(Collected data entries)
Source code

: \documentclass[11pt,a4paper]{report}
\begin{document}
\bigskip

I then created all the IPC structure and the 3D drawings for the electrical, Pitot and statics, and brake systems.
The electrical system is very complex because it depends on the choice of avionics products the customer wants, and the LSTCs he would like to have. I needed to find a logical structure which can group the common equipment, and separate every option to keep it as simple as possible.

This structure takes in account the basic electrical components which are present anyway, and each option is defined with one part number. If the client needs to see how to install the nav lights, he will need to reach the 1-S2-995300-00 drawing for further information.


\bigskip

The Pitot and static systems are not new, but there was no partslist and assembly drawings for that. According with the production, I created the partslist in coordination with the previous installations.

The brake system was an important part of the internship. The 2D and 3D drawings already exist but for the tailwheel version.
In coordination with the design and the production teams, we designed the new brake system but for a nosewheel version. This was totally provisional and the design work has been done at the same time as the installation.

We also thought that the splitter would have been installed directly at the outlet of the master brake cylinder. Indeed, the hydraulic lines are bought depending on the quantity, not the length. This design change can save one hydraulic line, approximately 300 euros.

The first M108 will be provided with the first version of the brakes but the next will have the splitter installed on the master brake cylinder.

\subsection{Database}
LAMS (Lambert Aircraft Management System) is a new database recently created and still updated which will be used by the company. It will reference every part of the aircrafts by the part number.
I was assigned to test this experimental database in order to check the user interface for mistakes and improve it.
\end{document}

### TASK TO CARRY OUT
Could you transcribe every record above exactly as it appears?

### ANSWER BOX
Source code

: \documentclass[11pt,a4paper]{report}
\begin{document}
\bigskip

I then created all the IPC structure and the 3D drawings for the electrical, Pitot and statics, and brake systems.
The electrical system is very complex because it depends on the choice of avionics products the customer wants, and the LSTCs he would like to have. I needed to find a logical structure which can group the common equipment, and separate every option to keep it as simple as possible.

This structure takes in account the basic electrical components which are present anyway, and each option is defined with one part number. If the client needs to see how to install the nav lights, he will need to reach the 1-S2-995300-00 drawing for further information.


\bigskip

The Pitot and static systems are not new, but there was no partslist and assembly drawings for that. According with the production, I created the partslist in coordination with the previous installations.

The brake system was an important part of the internship. The 2D and 3D drawings already exist but for the tailwheel version.
In coordination with the design and the production teams, we designed the new brake system but for a nosewheel version. This was totally provisional and the design work has been done at the same time as the installation.

We also thought that the splitter would have been installed directly at the outlet of the master brake cylinder. Indeed, the hydraulic lines are bought depending on the quantity, not the length. This design change can save one hydraulic line, approximately 300 euros.

The first M108 will be provided with the first version of the brakes but the next will have the splitter installed on the master brake cylinder.

\subsection{Database}
LAMS (Lambert Aircraft Management System) is a new database recently created and still updated which will be used by the company. It will reference every part of the aircrafts by the part number.
I was assigned to test this experimental database in order to check the user interface for mistakes and improve it.
\end{document}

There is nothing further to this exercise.